‘We can’t un-FLoC ourselves’: Google’s cookieless ad targeting proposal under fire from ethics researchers, lawmakers for discriminatory potential

Google’s proposed method for enabling personalized ads without targeting specific individuals, FLoC, is up against privacy hurdles delaying trials in Europe. But, as testing of the AI-based technique gets underway here in the U.S. and elsewhere, concerns within tech, academic and even U.S. government circles have grown regarding the potential discriminatory and harmful impacts of FLoC.

Google on March 30 launched trials of FLoC, or Federated Learning of Cohorts, among a relatively small portion of people using its popular Chrome browser in Australia, Brazil, Canada, India, Indonesia, Japan, Mexico, New Zealand, Philippines and the U.S.

As the origin trial gets underway, data ethics researchers, privacy advocates and even some in ad tech themselves fear that FLoC data could be combined with personally identifiable information to expose information about people’s webpage visits and interests to nefarious actors, (and yes, advertisers).
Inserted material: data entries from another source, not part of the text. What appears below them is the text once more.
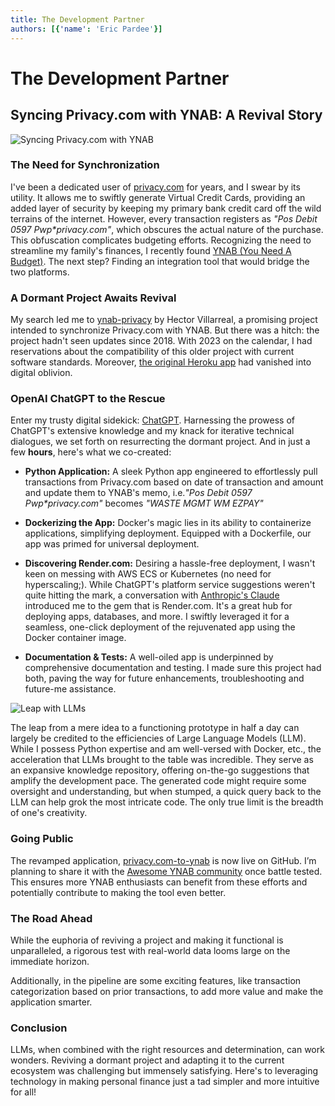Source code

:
 ```yaml
---
title: The Development Partner
authors: [{'name': 'Eric Pardee'}]
---
```


# The Development Partner

## Syncing Privacy.com with YNAB: A Revival Story
![Syncing Privacy.com with YNAB](/privacy.com-to-ynab.png)
### The Need for Synchronization

I've been a dedicated user of [privacy.com](https://privacy.com/) for years, and I swear by its utility. It allows me to swiftly generate Virtual Credit Cards, providing an added layer of security by keeping my primary bank credit card off the wild terrains of the internet. However, every transaction registers as _"Pos Debit 0597 Pwp*privacy.com"_, which obscures the actual nature of the purchase. This obfuscation complicates budgeting efforts. Recognizing the need to streamline my family's finances, I recently found [YNAB (You Need A Budget)](https://www.ynab.com/). The next step? Finding an integration tool that would bridge the two platforms.

### A Dormant Project Awaits Revival

My search led me to [ynab-privacy](https://github.com/hectorvs/ynab-privacy) by Hector Villarreal, a promising project intended to synchronize Privacy.com with YNAB. But there was a hitch: the project hadn't seen updates since 2018. With 2023 on the calendar, I had reservations about the compatibility of this older project with current software standards. Moreover, [the original Heroku app](https://ynab-privacy.herokuapp.com) had vanished into digital oblivion.

### OpenAI ChatGPT to the Rescue

Enter my trusty digital sidekick: [ChatGPT](https://chat.openai.com/). Harnessing the prowess of ChatGPT's extensive knowledge and my knack for iterative technical dialogues, we set forth on resurrecting the dormant project. And in just a few **hours**, here's what we co-created:

- **Python Application:** A sleek Python app engineered to effortlessly pull transactions from Privacy.com based on date of transaction and amount and update them to YNAB's memo, i.e._"Pos Debit 0597 Pwp*privacy.com"_ becomes _"WASTE MGMT WM EZPAY"_

- **Dockerizing the App:** Docker's magic lies in its ability to containerize applications, simplifying deployment. Equipped with a Dockerfile, our app was primed for universal deployment.

- **Discovering Render.com:** Desiring a hassle-free deployment, I wasn't keen on messing with AWS ECS or Kubernetes (no need for hyperscaling;). While ChatGPT's platform service suggestions weren't quite hitting the mark, a conversation with [Anthropic's Claude](https://claude.ai/chats) introduced me to the gem that is Render.com. It's a great hub for deploying apps, databases, and more. I swiftly leveraged it for a seamless, one-click deployment of the rejuvenated app using the Docker container image.

- **Documentation & Tests:** A well-oiled app is underpinned by comprehensive documentation and testing. I made sure this project had both, paving the way for future enhancements, troubleshooting and future-me assistance.

![Leap with LLMs](/llm-speed-ahead.png)

The leap from a mere idea to a functioning prototype in half a day can largely be credited to the efficiencies of Large Language Models (LLM). While I possess Python expertise and am well-versed with Docker, etc., the acceleration that LLMs brought to the table was incredible. They serve as an expansive knowledge repository, offering on-the-go suggestions that amplify the development pace. The generated code might require some oversight and understanding, but when stumped, a quick query back to the LLM can help grok the most intricate code. The only true limit is the breadth of one's creativity.

### Going Public

The revamped application, [privacy.com-to-ynab](https://github.com/ericpardee/privacy.com-to-ynab) is now live on GitHub. I’m planning to share it with the [Awesome YNAB community](https://github.com/scottrobertson/awesome-ynab) once battle tested. This ensures more YNAB enthusiasts can benefit from these efforts and potentially contribute to making the tool even better.

### The Road Ahead

While the euphoria of reviving a project and making it functional is unparalleled, a rigorous test with real-world data looms large on the immediate horizon.

Additionally, in the pipeline are some exciting features, like transaction categorization based on prior transactions, to add more value and make the application smarter.

### Conclusion

LLMs, when combined with the right resources and determination, can work wonders. Reviving a dormant project and adapting it to the current ecosystem was challenging but immensely satisfying. Here's to leveraging technology in making personal finance just a tad simpler and more intuitive for all!
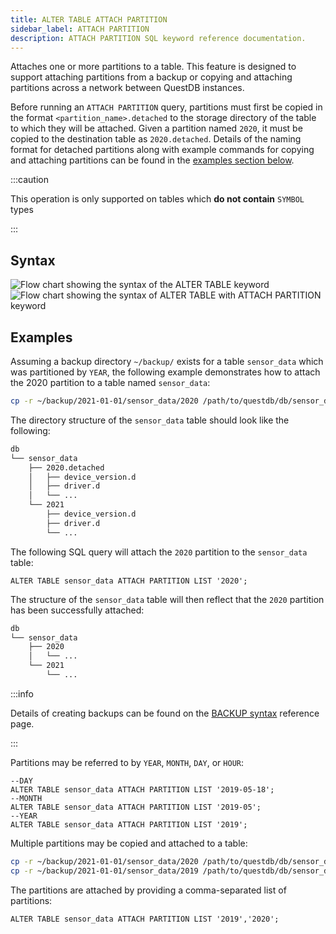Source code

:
 ```yaml
---
title: ALTER TABLE ATTACH PARTITION
sidebar_label: ATTACH PARTITION
description: ATTACH PARTITION SQL keyword reference documentation.
---
```


Attaches one or more partitions to a table. This feature is designed to support
attaching partitions from a backup or copying and attaching partitions across a
network between QuestDB instances.

Before running an `ATTACH PARTITION` query, partitions must first be copied in
the format `<partition_name>.detached` to the storage directory of the table to
which they will be attached. Given a partition named `2020`, it must be copied
to the destination table as `2020.detached`. Details of the naming format for
detached partitions along with example commands for copying and attaching
partitions can be found in the [examples section below](#examples).

:::caution

This operation is only supported on tables which **do not contain** `SYMBOL`
types

:::

## Syntax

![Flow chart showing the syntax of the ALTER TABLE keyword](/img/docs/diagrams/alterTable.svg)
![Flow chart showing the syntax of ALTER TABLE with ATTACH PARTITION keyword](/img/docs/diagrams/alterTableAttachPartition.svg)

## Examples

Assuming a backup directory `~/backup/` exists for a table `sensor_data` which
was partitioned by `YEAR`, the following example demonstrates how to attach the
2020 partition to a table named `sensor_data`:

```bash
cp -r ~/backup/2021-01-01/sensor_data/2020 /path/to/questdb/db/sensor_data/2020.detached
```

The directory structure of the `sensor_data` table should look like the
following:

```bash
db
└── sensor_data
    ├── 2020.detached
    │   ├── device_version.d
    │   ├── driver.d
    │   └── ...
    └── 2021
        ├── device_version.d
        ├── driver.d
        └── ...
```

The following SQL query will attach the `2020` partition to the `sensor_data`
table:

```questdb-sql
ALTER TABLE sensor_data ATTACH PARTITION LIST '2020';
```

The structure of the `sensor_data` table will then reflect that the `2020`
partition has been successfully attached:

```bash
db
└── sensor_data
    ├── 2020
    │   └── ...
    └── 2021
        └── ...
```

:::info

Details of creating backups can be found on the
[BACKUP syntax](/docs/reference/sql/backup) reference page.

:::

Partitions may be referred to by `YEAR`, `MONTH`, `DAY`, or `HOUR`:

```questdb-sql title="Attach a partition by name"
--DAY
ALTER TABLE sensor_data ATTACH PARTITION LIST '2019-05-18';
--MONTH
ALTER TABLE sensor_data ATTACH PARTITION LIST '2019-05';
--YEAR
ALTER TABLE sensor_data ATTACH PARTITION LIST '2019';
```

Multiple partitions may be copied and attached to a table:

```bash title="Copying multiple partitions to the sensor_data table"
cp -r ~/backup/2021-01-01/sensor_data/2020 /path/to/questdb/db/sensor_data/2020.detached
cp -r ~/backup/2021-01-01/sensor_data/2019 /path/to/questdb/db/sensor_data/2019.detached
```

The partitions are attached by providing a comma-separated list of partitions:

```questdb-sql title="Attach multiple partitions"
ALTER TABLE sensor_data ATTACH PARTITION LIST '2019','2020';
```
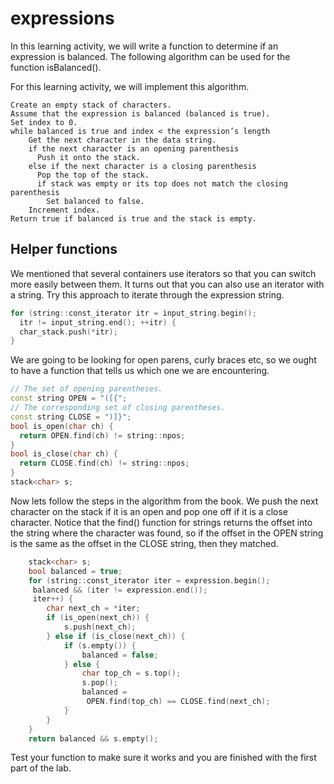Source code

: # expressions
In this learning activity, we will write a function to determine if an expression is balanced.  The following algorithm can be used for the function isBalanced(). 


For this learning activity, we will implement this algorithm.

```
Create an empty stack of characters.
Assume that the expression is balanced (balanced is true).
Set index to 0.
while balanced is true and index < the expression’s length
    Get the next character in the data string.
    if the next character is an opening parenthesis
      Push it onto the stack.
    else if the next character is a closing parenthesis
      Pop the top of the stack.
      if stack was empty or its top does not match the closing parenthesis
        Set balanced to false.
    Increment index.
Return true if balanced is true and the stack is empty.
```

## Helper functions
We mentioned that several containers use iterators so that you can switch more easily between them.  It turns out that you can also use an iterator with a string.  Try this approach to iterate through the expression string.

```c++
for (string::const_iterator itr = input_string.begin();
  itr != input_string.end(); ++itr) {
  char_stack.push(*itr);
}
```
We are going to be looking for open parens, curly braces etc, so we ought to have a function that tells us which one we are encountering.
```c++
// The set of opening parentheses.
const string OPEN = "([{";
// The corresponding set of closing parentheses.
const string CLOSE = ")]}";
bool is_open(char ch) {
  return OPEN.find(ch) != string::npos;
}
bool is_close(char ch) {
  return CLOSE.find(ch) != string::npos;
}
stack<char> s;
```
Now lets follow the steps in the algorithm from the book.  We push the next character on the stack if it is an open and pop one off if it is a close character.  Notice that the find() function for strings returns the offset into the string where the character was found, so if the offset in the OPEN string is the same as the offset in the CLOSE string, then they matched.
```c++
    stack<char> s;
    bool balanced = true;
    for (string::const_iterator iter = expression.begin();
     balanced && (iter != expression.end());
     iter++) {
        char next_ch = *iter;
        if (is_open(next_ch)) {
            s.push(next_ch);
        } else if (is_close(next_ch)) {
            if (s.empty()) {
                balanced = false;
            } else {
                char top_ch = s.top();
                s.pop();
                balanced = 
                 OPEN.find(top_ch) == CLOSE.find(next_ch);
            }
        }
    }
    return balanced && s.empty();
  ```
  Test your function to make sure it works and you are finished with the first part of the lab.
And they worry cohort-based targeting could be used to deliberately harm or discriminate against particular groups of people and that FLoC will only exacerbate problems inherent in algorithmic categorizations of people, rather than achieving the ethically-sound mission the method is intended to.

It’s worth noting ad tech firms and others in the digital ad industry that have fought Google’s dominance for years have an incentive to sabotage its efforts in devising replacements for tracking and targeting once enabled through the very third-party cookies Google plans to render obsolete.

When Digiday asked Google about its internal efforts to assess the potentially harmful impacts of FLoC algorithms, the company said it has worked on the issue for the past several months. To ensure that sensitive categories are blocked, the company said it has been extensively testing cohort algorithms, reconfiguring them to remove correlations with sensitive issues. Multiple teams inside Google are involved including Google research and machine learning modeling teams.

Scrutiny from academics and government

U.S. Rep. Yvette Clarke asked Google CEO Sundar Pichai specifically about FLoC and how the company has addressed potential bias and disparate impact of its machine learning algorithms during a joint House Energy and Commerce Committee hearing on disinformation held in late March. “The longer we delay in this, the more these systems that you’ve created bake discrimination into these algorithms,” said the Democrat from New York. When questioned by Rep. Clarke, Pichai said Google will apply its artificial intelligence principles, which prohibit categorization based on sensitive categories, in developing FLoC.

The FLoC method is one of many ad targeting and measurement approaches Google has pushed through its Privacy Sandbox initiative. It relies on an algorithmic process inside the browser to generate cohorts composed of thousands of people based on the sites they have visited in recent days, the content of pages they viewed and other factors. In an effort to preserve privacy, Chrome assigns FLoC IDs to a cohort, or group of people, without including any individual-level data.  For example, if there is a FLoC for people interested in home design, then everyone in that cohort would be given the same FLoC ID, and those people can also be given IDs for other cohorts into which they have been grouped.

Because FLoC IDs will be assigned to reflect people’s interests based on web pages they have visited during a period of a few days, the IDs will change regularly. Google will allow advertisers to use their own data, machine learning models or predictive analytics to evaluate what cohorts of people they are interested in based on what FLoC IDs imply; however, it is not clear how advertisers will be able to access IDs.

Academic researchers at universities including Princeton University and University of Southern California have begun digging into FLoC to understand how the system works and its potential for discrimination and unintended privacy breaches. Privacy advocates have also criticized FLoC.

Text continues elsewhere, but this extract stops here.